Compte-rendu GPU Technology Conference 2015
By   |  July 11, 2015

Cap sur le deep Learning !

Après le Machine Learning en 2014, le Deep Learning est le thème principal choisi pour la sixième occurrence de la GPU Technology Conference. 4000 inscrits en provenance de 50 pays sont venus pour non seulement écouter, apprendre et tester toutes les façons d’utiliser les GPU mais aussi entrevoir les récentes avancées comme celles à venir. Le rendez-vous annuel de tout un écosystème réuni au San José McEnery Convention Center autour de 500 sessions elles-mêmes regroupées autour d’une trentaine de thèmes dont le Cloud Computing & HPC, Supercomputing, Automotive, augmented and virtual reality, computer vision sans oublier le machine learning et le deep learning.

C’est Jen-Hsun Huang, CEO et fondateur de la société Nvidia qui a ouvert le bal avec un discours basé sur les quatre principales annonces relatives à cet événement et toutes étroitement associées au Deep Learning : un GPU, une DevBox, une roadmap et un système de pilotage automatique de voiture. Pourquoi le Deep Learning à l’honneur cette année ? Car depuis peu, un ordinateur a pour la première fois battu un humain en reconnaissance d’image et pour J-H H ce n’est qu’un début car bientôt il ne sera plus que question de Deep Learning.

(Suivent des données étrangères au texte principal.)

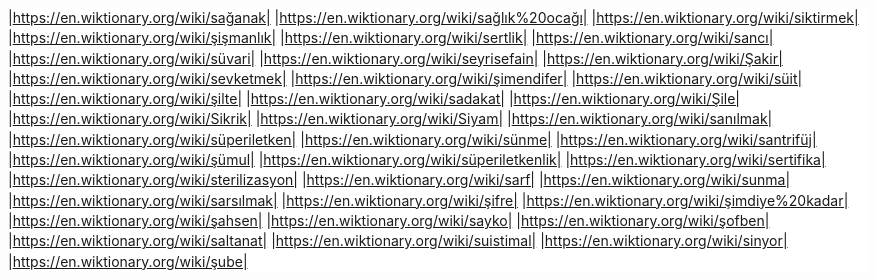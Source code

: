 |https://en.wiktionary.org/wiki/sağanak|
|https://en.wiktionary.org/wiki/sağlık%20ocağı|
|https://en.wiktionary.org/wiki/siktirmek|
|https://en.wiktionary.org/wiki/şişmanlık|
|https://en.wiktionary.org/wiki/sertlik|
|https://en.wiktionary.org/wiki/sancı|
|https://en.wiktionary.org/wiki/süvari|
|https://en.wiktionary.org/wiki/seyrisefain|
|https://en.wiktionary.org/wiki/Şakir|
|https://en.wiktionary.org/wiki/sevketmek|
|https://en.wiktionary.org/wiki/şimendifer|
|https://en.wiktionary.org/wiki/süit|
|https://en.wiktionary.org/wiki/şilte|
|https://en.wiktionary.org/wiki/sadakat|
|https://en.wiktionary.org/wiki/Şile|
|https://en.wiktionary.org/wiki/Sikrik|
|https://en.wiktionary.org/wiki/Siyam|
|https://en.wiktionary.org/wiki/sanılmak|
|https://en.wiktionary.org/wiki/süperiletken|
|https://en.wiktionary.org/wiki/sünme|
|https://en.wiktionary.org/wiki/santrifüj|
|https://en.wiktionary.org/wiki/şümul|
|https://en.wiktionary.org/wiki/süperiletkenlik|
|https://en.wiktionary.org/wiki/sertifika|
|https://en.wiktionary.org/wiki/sterilizasyon|
|https://en.wiktionary.org/wiki/sarf|
|https://en.wiktionary.org/wiki/sunma|
|https://en.wiktionary.org/wiki/sarsılmak|
|https://en.wiktionary.org/wiki/şifre|
|https://en.wiktionary.org/wiki/şimdiye%20kadar|
|https://en.wiktionary.org/wiki/şahsen|
|https://en.wiktionary.org/wiki/sayko|
|https://en.wiktionary.org/wiki/şofben|
|https://en.wiktionary.org/wiki/saltanat|
|https://en.wiktionary.org/wiki/suistimal|
|https://en.wiktionary.org/wiki/sinyor|
|https://en.wiktionary.org/wiki/şube|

Pour que tout ceci soit possible, une seule solution : la vitesse car sans vitesse impossible de reconnaître une image dans un laps de temps raisonnable, impossible de passer à l’étape technologique suivante. En l’occurrence, ce pas en avant deviendra réalité grâce, entre autres, à TITAN X, dernier né dans la gamme de GPU de Nvidia. Pour 999 $, il peut en moins de 3 jours faire tourner le projet AlexNet, un deep neural network qui permet à un ordinateur de reconnaître des images. Précision poru mesurer le chemin accompli : ce même projet nécessite 43 jours avec une CPU 16 cœurs Xeon et plus que 6 avec la version TITAN originale née il y a environ un an et demi.

C’est aussi l’opportunité pour Nvidia de sortir une solution clé en main sous la forme d’une DevBox ultra rapide. Car l’arrivée du Deep Learning est désormais en voie de se démocratiser grâce notamment à la combinaison d’algorithmes de haut vol tournant au sein de deep neural network et de la capacité de traiter des jeux de données sans aucune mesure en termes de taille du fait de l’avènement du Big Data. Tout cela couplé à de la puissance CPU grâce aux dernières évolutions des GPU.

Le Deep Learning est ainsi arrivé au cœur des préoccupations des plus grandes sociétés technologiques du moment, IBM, Microsoft, Google, Baidu ou Facebook etc. lesquels avauient également fait le déplacement pour présenter leurs recherches en cours en ce sens. Même chose pour les centres de recherche de tous bords et notamment ceux d’ordre médical, pour lesquels ces avancées ouvrent de nouvelles possibilités en matière de recherche, dépistage et calcul du génome humain. Les algorithmes nécessaires pour faire du Deep Learning ne cessent donc de progresser alors que la technologie arrive au niveau adéquat pour que l’ensemble devienne réalité. Le moment donc de proposer une solution allant dans ce sens pour Nvidia. La nouvelle box ultra rapide est composée d’un kit logiciel, DIGITS, dont la fonction est de faciliter la mise en œuvre du Deep Learning. Comment ? En permettant de traiter des monceaux de données grâce aux processeurs GPU de la box, de configurer simplement un deep neural network et de superviser les différentes étapes lorsque l’algorithme de Deep Learning tourne et aussi de les visualiser. Baptisée la DIGITS DevBox, elle contient naturellement des GPU TITAN X tournant sous du Linux sur lequel vient s’installer l’algorithme de Deep Learning. La cible ici est naturellement l’ensemble des chercheurs spécialisés du domaine concerné qui, à partir de 15000 dollars, pourront se concentrer sur leur travail de recherche.

La GPU Technology Conference était également l’opportunité pour le CEO de Nvidia de dévoiler la roadmap des architectures GPU à venir. Ainsi PASCAL en étant 10 fois plus rapide sera le successeur de l’actuelle architecture Maxwell : 3 fois son niveau et doté de 2,7 fois plus de capacité avec une mémoire 3D, et le bus NVLink ouvrant de nouvelles possibilités d’interconnexions GPU.

Enfin sur la route, Nvidia propose le Drive PX self driving car computer qui propulse les systèmes ADAS (advanced driver assistance systems) utilisés dans les voitures dans l’ère du Deep Learning. Pour 10000 $, dès le mois de mai de cette année, les spécialistes de ce genre de système pourront augmenter de façon plus que sensible les capacités de détection d’obstacles pour les voitures.